The wider value often came after the initial order. Many sales created opportunities around venting, installation coordination, parts, service, and related project work.
What this shows
This shows long-cycle sales discipline, premium-product credibility, territory development, and the ability to grow account value beyond the first transaction.
OEM market entry
I helped develop a US market-facing platform for a South African manufacturer entering the market.
The challenge was not simply introducing a product. It was creating enough local credibility for buyers to engage seriously. That meant shaping the market-facing identity, developing materials, translating the offer for a US audience, recruiting supporting sales help, and supporting early traction that led to an initial sale.
This kind of work sits between strategy and selling. A manufacturer can have a strong product and still struggle if the market does not yet understand the offer, trust the support model, or see a credible local path to purchase.
What this shows
This shows market-entry thinking, OEM support, positioning judgment, and the ability to help turn an overseas product into a credible in-market opportunity.
New-product commercialization
I brought a China-sourced optical sorter to market as a white-label equipment offer for North American buyers.
This involved sourcing, supplier coordination, positioning, sell-sheet creation, offer development, and customer-facing sales work. The difficulty was not simply finding a product. It was creating enough confidence around a lesser-known offer in a market where credibility matters.
A sourced product does not become a marketable offer on its own. It needs a clear buyer case, credible presentation, risk reduction, and a path into the right conversations.
What this shows
This shows practical commercialization experience, supplier development, offer creation, and the ability to build market-facing credibility around a new product.
Technical supporting systems
Alongside equipment sales, I sold and scoped technically demanding exhaust venting and plant-support projects across coffee roasters, boilers, specialized building routing, MRI-related routing, and geothermal-related air intake work.
This work required turning complexity into clear proposals, understanding fit and routing issues, and maintaining buyer trust where the supporting system was critical to the overall project.
It also expanded the commercial model beyond the primary equipment sale. Supporting systems created additional value, deepened the customer relationship, and helped ensure the broader project actually worked.
What this shows
This shows technical-commercial range beyond coffee, comfort around engineered systems, and the ability to translate complexity into buyer confidence.
Industry presence and credibility
I have regularly attended major SCA and World of Coffee events in the US over multiple years, attended AHR in the HVAC market, been mentioned in Daily Coffee News, and contributed to Perfect Daily Grind on roastery planning, equipment consistency, and roasting-space upgrades.
These markers are not the main story, but they support the broader point: I have spent years close to buyers, manufacturers, technical products, and real market conversations.
Account growth after the first order
A recurring part of my commercial model was retaining the customer after the first order and growing the wider relationship over time.

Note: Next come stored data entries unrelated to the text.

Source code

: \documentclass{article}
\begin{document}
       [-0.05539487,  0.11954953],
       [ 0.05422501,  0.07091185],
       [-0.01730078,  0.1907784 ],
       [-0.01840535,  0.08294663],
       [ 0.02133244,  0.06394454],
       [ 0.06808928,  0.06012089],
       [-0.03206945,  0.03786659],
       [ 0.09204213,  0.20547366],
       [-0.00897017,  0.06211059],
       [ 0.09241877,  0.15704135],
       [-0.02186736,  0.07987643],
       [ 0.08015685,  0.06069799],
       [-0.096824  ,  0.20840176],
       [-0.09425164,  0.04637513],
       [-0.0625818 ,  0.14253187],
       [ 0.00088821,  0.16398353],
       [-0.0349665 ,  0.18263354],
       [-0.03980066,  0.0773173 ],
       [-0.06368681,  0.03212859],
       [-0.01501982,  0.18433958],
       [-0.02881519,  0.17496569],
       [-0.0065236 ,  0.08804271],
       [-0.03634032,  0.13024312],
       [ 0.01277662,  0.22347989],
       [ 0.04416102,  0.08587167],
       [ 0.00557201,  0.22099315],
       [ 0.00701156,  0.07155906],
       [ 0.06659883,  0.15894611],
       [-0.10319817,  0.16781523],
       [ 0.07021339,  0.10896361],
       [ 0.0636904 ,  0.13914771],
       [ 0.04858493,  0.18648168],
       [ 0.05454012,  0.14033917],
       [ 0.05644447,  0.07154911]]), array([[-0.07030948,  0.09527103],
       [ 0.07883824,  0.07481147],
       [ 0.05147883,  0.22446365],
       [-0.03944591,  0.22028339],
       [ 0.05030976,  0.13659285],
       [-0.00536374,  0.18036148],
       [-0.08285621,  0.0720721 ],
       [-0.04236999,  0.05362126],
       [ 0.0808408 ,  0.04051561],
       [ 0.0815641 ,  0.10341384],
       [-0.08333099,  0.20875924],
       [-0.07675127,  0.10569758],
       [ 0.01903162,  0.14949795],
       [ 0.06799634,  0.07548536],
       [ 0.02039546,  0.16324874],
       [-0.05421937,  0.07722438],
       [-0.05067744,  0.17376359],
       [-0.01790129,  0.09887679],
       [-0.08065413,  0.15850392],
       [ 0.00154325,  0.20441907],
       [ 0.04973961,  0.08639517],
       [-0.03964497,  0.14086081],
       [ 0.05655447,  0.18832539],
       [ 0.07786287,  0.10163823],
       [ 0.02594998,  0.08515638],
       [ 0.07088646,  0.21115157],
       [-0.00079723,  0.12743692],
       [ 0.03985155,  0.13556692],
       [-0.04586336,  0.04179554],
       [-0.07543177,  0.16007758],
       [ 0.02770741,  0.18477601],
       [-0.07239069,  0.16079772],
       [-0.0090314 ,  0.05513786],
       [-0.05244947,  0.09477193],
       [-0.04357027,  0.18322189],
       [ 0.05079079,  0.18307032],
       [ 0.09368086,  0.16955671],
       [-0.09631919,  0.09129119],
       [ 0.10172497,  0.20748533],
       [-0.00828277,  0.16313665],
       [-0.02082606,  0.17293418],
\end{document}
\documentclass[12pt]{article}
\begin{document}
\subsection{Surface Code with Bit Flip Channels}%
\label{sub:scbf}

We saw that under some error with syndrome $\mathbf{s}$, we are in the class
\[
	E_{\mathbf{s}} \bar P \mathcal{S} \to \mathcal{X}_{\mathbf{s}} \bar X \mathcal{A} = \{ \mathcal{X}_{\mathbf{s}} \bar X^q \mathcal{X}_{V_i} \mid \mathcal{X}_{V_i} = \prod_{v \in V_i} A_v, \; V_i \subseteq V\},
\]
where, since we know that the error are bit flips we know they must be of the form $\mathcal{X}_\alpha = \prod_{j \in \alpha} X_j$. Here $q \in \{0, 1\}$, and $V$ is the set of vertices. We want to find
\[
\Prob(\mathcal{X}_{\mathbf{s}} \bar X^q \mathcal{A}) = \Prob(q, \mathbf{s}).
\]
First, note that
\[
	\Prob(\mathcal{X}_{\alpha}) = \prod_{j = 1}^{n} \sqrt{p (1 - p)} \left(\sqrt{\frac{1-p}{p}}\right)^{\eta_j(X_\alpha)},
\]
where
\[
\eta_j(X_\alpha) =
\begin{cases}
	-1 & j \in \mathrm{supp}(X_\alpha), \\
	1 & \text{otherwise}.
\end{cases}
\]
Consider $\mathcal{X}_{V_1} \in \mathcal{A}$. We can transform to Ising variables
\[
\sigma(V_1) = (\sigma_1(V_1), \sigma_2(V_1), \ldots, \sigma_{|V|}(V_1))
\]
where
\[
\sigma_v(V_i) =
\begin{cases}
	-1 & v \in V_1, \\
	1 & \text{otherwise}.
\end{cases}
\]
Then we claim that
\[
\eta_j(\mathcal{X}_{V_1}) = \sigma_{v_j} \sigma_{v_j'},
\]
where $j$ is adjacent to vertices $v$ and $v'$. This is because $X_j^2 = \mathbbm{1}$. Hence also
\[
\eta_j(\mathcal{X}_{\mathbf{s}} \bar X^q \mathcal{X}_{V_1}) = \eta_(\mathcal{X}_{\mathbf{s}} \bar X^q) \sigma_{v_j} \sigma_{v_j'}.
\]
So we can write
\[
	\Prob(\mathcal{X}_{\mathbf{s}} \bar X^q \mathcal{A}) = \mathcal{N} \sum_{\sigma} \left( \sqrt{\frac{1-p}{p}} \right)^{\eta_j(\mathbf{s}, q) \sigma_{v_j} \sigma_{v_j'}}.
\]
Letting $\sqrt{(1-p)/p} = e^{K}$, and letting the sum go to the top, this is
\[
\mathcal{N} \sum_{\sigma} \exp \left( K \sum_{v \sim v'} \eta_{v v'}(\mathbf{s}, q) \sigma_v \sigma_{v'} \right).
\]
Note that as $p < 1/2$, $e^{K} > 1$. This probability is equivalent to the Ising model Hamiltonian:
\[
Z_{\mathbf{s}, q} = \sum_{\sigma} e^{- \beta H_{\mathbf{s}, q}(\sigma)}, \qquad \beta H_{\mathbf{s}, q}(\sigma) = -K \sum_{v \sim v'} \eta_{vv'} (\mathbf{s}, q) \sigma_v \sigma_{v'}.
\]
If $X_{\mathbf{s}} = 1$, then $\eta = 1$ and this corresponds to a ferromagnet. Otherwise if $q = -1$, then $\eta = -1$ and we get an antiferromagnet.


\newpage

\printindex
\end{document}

In practice, this often meant adding roughly $20k to $40k around a machine sale through venting, service, installation coordination, parts, supporting systems, and related opportunities that many reps would have left on the table.
Repeat customers were a major part of the model, particularly on the service and supporting-systems side. That pattern mattered because it turned a transaction into a durable customer relationship.
What this shows
This shows strategic account development, follow-on revenue thinking, and an understanding of lifetime customer value around technical products.
What connects the work
The common thread is not one industry.
It is the pattern underneath: technical products, considered buying decisions, trust-building, cross-border market development, and account growth around serious equipment.
That is the work I am most interested in now.